Client has OSIPM, is at home without services, Medicare Part A & B and 110% FPL in income.
- MIB = 3
- C/D = SMB and FS2
Client has OSIPM, is in a Foster Home, Medicare Part A and 100% FPL in income.
- MIB = 2
- C/D = QMM and FS1
Important tips for coding clients who receive Medicare :
- As of 1/1/17, SMF is a stand-alone benefit, so SMF coding must only appear on a P2 case
- Dually-eligible clients in medical institutions or nursing facilities for 30 days or more are ISI regardless of income
- All dual eligible clients not in institutions are either FS1 or FS2
- All clients coded with QMB or QMM are FS1
- All SMB/SMF/SBI clients are FS2
- CBI coding IS FOR clients with an ongoing payable liability greater than their Medicare premium. This includes Part B-only clients. It is also for clients whose Part B Medicare premium is paid for by an entity other than the state, such as a pension plan or RRB.
- CBI is NOT FOR clients who are: Pickles, EMI, EPD, DACs, cola widows and widowers and ICP clients who are receiving home and community-based services, as none of these clients has a payable liability. This may change if they move to a nursing facility, as they will no longer be exempt from the liability requirement. CBI may be appropriate for these clients if they will be residing for an extended length of time (depending on their income and liability amount).
- For clients whose condition leads to their leaving LTC and going to a hospital or rehab setting where they have no liability, make them an SBI client until their condition stabilizes. A generalized rule may be to see three months of non-movement before making them a CBI client. Some clients have a condition that inherently makes their living situation variable; and they should be started/left SBI for the duration of being a client.
- Clients with a Medicare premium greater than the base rate (because they delayed picking up Part B, for instance) should be put in SBI for one month, or until the buy-in goes through, then converted to CBI . This drops the Part B premium to the base level and it will stay there.

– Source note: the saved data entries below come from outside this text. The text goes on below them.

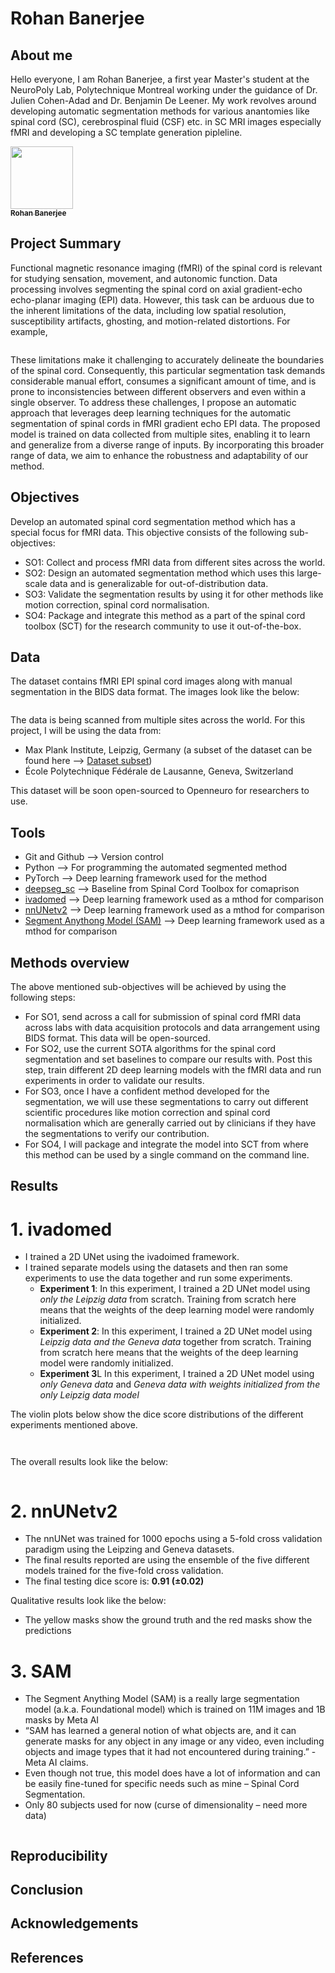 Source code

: # Rohan Banerjee

## About me

Hello everyone, I am Rohan Banerjee, a first year Master's student at the NeuroPoly Lab, Polytechnique Montreal working under the guidance of Dr. Julien Cohen-Adad and Dr. Benjamin De Leener. My work revolves around developing automatic segmentation methods for various anantomies like spinal cord (SC), cerebrospinal fluid (CSF) etc. in SC MRI images especially fMRI and developing a SC template generation pipleline.

<a 
href="https://github.com/rohanbanerjee">
   <img src="https://avatars.githubusercontent.com/u/25586344?v=4?s=100" width="100px;" alt=""/>
   <br /><sub><b>Rohan Banerjee</b></sub>
</a>

## Project Summary

Functional magnetic resonance imaging (fMRI) of the spinal cord is relevant for studying sensation, movement, and autonomic function. Data processing involves segmenting the spinal cord on axial gradient-echo echo-planar imaging (EPI) data. However, this task can be arduous due to the inherent limitations of the data, including low spatial resolution, susceptibility artifacts, ghosting, and motion-related distortions. For example, 

<p align="center">
  <img src="images/low_contrast.png" alt=""/>
</p>

These limitations make it challenging to accurately delineate the boundaries of the spinal cord. Consequently, this particular segmentation task demands considerable manual effort, consumes a significant amount of time, and is prone to inconsistencies between different observers and even within a single observer. To address these challenges, I propose an automatic approach that leverages deep learning techniques for the automatic segmentation of spinal cords in fMRI gradient echo EPI data. The proposed model is trained on data collected from multiple sites, enabling it to learn and generalize from a diverse range of inputs. By incorporating this broader range of data, we aim to enhance the robustness and adaptability of our method. 


## Objectives

Develop an automated spinal cord segmentation method which has a special focus for fMRI data. This objective consists of the following sub-objectives:
* SO1: Collect and process fMRI data from different sites across the world.
* SO2: Design an automated segmentation method which uses this large-scale data and is generalizable for out-of-distribution data.
* SO3: Validate the segmentation results by using it for other methods like motion correction, spinal cord normalisation.
* SO4: Package and integrate this method as a part of the spinal cord toolbox (SCT) for the research community to use it out-of-the-box.



## Data
The dataset contains fMRI EPI spinal cord images along with manual segmentation in the BIDS data format. The images look like the below:

<p align="center">
  <img src="images/dataset.png" alt=""/>
</p>

The data is being scanned from multiple sites across the world. For this project, I will be using the data from:
* Max Plank Institute, Leipzig, Germany (a subset of the dataset can be found here --> [Dataset subset](https://github.com/sct-pipeline/fmri-segmentation/tree/main/data_leipzig_rest))
* École Polytechnique Fédérale de Lausanne, Geneva, Switzerland

This dataset will be soon open-sourced to Openneuro for researchers to use.


## Tools

* Git and Github --> Version control
* Python --> For programming the automated segmented method
* PyTorch --> Deep learning framework used for the method
* [deepseg_sc](https://spinalcordtoolbox.com/user_section/command-line.html?highlight=deepseg#sct-deepseg-sc) --> Baseline from Spinal Cord Toolbox for comaprison
* [ivadomed](https://github.com/ivadomed) --> Deep learning framework used as a mthod for comparison
* [nnUNetv2](https://github.com/MIC-DKFZ/nnUNet) --> Deep learning framework used as a mthod for comparison
* [Segment Anythong Model (SAM)](https://segment-anything.com/) --> Deep learning framework used as a mthod for comparison

## Methods overview

The above mentioned sub-objectives will be achieved by using the following steps:

* For SO1, send across a call for submission of spinal cord fMRI data across labs with data acquisition protocols and data arrangement using BIDS format. This data will be open-sourced.
* For SO2, use the current SOTA algorithms for the spinal cord segmentation and set baselines to compare our results with. Post this step, train different 2D deep learning models with the fMRI data and run experiments in order to validate our results.
* For SO3, once I have a confident method developed for the segmentation, we will use these segmentations to carry out different scientific procedures like motion correction and spinal cord normalisation which are generally carried out by clinicians if they have the segmentations to verify our contribution.
* For SO4, I will package and integrate the model into SCT from where this method can be used by a single command on the command line. 

<!-- 1. <b>ivadomed</b>

For using the ivadomed framework, I used a 2D UNet model from the available architectures [here](https://ivadomed.org/tutorials/one_class_segmentation_2d_unet.html?highlight=2D%20U-Net).  -->

## Results 

# 1. ivadomed
* I trained a 2D UNet using the ivadoimed framework.
* I trained separate models using the datasets and then ran some experiments to use the data together and run some experiments.
   * <b>Experiment 1</b>: In this experiment, I trained a 2D UNet model using *only the Leipzig data* from scratch. Training from scratch here means that the weights of the deep learning model were randomly initialized.
   * <b>Experiment 2</b>: In this experiment, I trained a 2D UNet model using *Leipzig data and the Geneva data* together from scratch. Training from scratch here means that the weights of the deep learning model were randomly initialized.
   * <b>Experiment 3</b>L In this experiment, I trained a 2D UNet model using *only Geneva data* and *Geneva data with weights initialized from the only Leipzig data model*

The violin plots below show the dice score distributions of the different experiments mentioned above.

<p align="center">
  <img src="images/exp_1_2.png" alt=""/>
</p>

<p align="center">
  <img src="images/exp_3.png" alt=""/>
</p>

The overall results look like the below:

<p align="center">
  <img src="images/ivado_results.png" alt=""/>
</p>

# 2. nnUNetv2
* The nnUNet was trained for 1000 epochs using a 5-fold cross validation paradigm using the Leipzing and Geneva datasets.
* The final results reported are using the ensemble of the five different models trained for the five-fold cross validation.
* The final testing dice score is: <b>0.91 (±0.02)</b>

Qualitative results look like the below:
* The yellow masks show the ground truth and the red masks show the predictions


# 3. SAM
* The Segment Anything Model (SAM) is a really large segmentation model (a.k.a. Foundational model) which is trained on 11M images and 1B masks by Meta AI
* “SAM has learned a general notion of what objects are, and it can generate masks for any object in any image or any video, even including objects and image types that it had not encountered during training.” - Meta AI claims.
* Even though not true, this model does have a lot of information and can be easily fine-tuned for specific needs such as mine – Spinal Cord Segmentation.
* Only 80 subjects used for now (curse of dimensionality – need more data)

<p align="center">
  <img src="images/SAM_result.png" alt=""/>
</p>









## Reproducibility

## Conclusion

## Acknowledgements

## References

- Some long-term care/waivered service and EPD clients have income that will make the MSP portion of a case go N/A. This is because the CMS system cannot adjust income for MSPs on a long-term care or EPD case and simultaneously determine a liability or Participant Fee. In these situations, the N/A message on Oregon ACCESS is only a warning that CMS thinks the case is over income for the MSP you have selected. The MSP is still valid, and the case will still go through Buy-In.
- Some MAGI clients can also be eligible for Medicare Savings Programs (MAGI-PCR, MAGI-PWO, MAGI-CMO). For QMB eligible MAGI clients just add the QMM and FS1 codes to their case. For SMB with PCR, CMO, or PWO, there is a problem with MMIS. It will not accept the SMB or FS2 coding and will not accept a separate P2 case for the SMB. The current solution is to call the buy-in unit to start that process. There is no Medicare Savings Program (MSP) related coding put on the case and MIB is left at 0. Medicare is coded on the MMIS panels, a reduction notice needs to be sent to the client and help with Part D enrollment offered. For PWO cases, sixty days after the birth the case will be re-coded as appropriate and the MSP and MIB coding added.
- For couples who are both in non-standard living arrangements and are residing in the same community-based-care facility, the liability will not be calculated correctly if the spouse is on the case and coded with income. That means the worker must adjust the coding and narrate what they did and why. For example: I left Mrs. A’s income off of the case so the liability would calculate correctly. Her income added to Mr. A’s totaled $XXX.XX which is under the two person standard for QMB. I coded 2 in med pgm/# and HH fields to show she was in need group for the QMB program.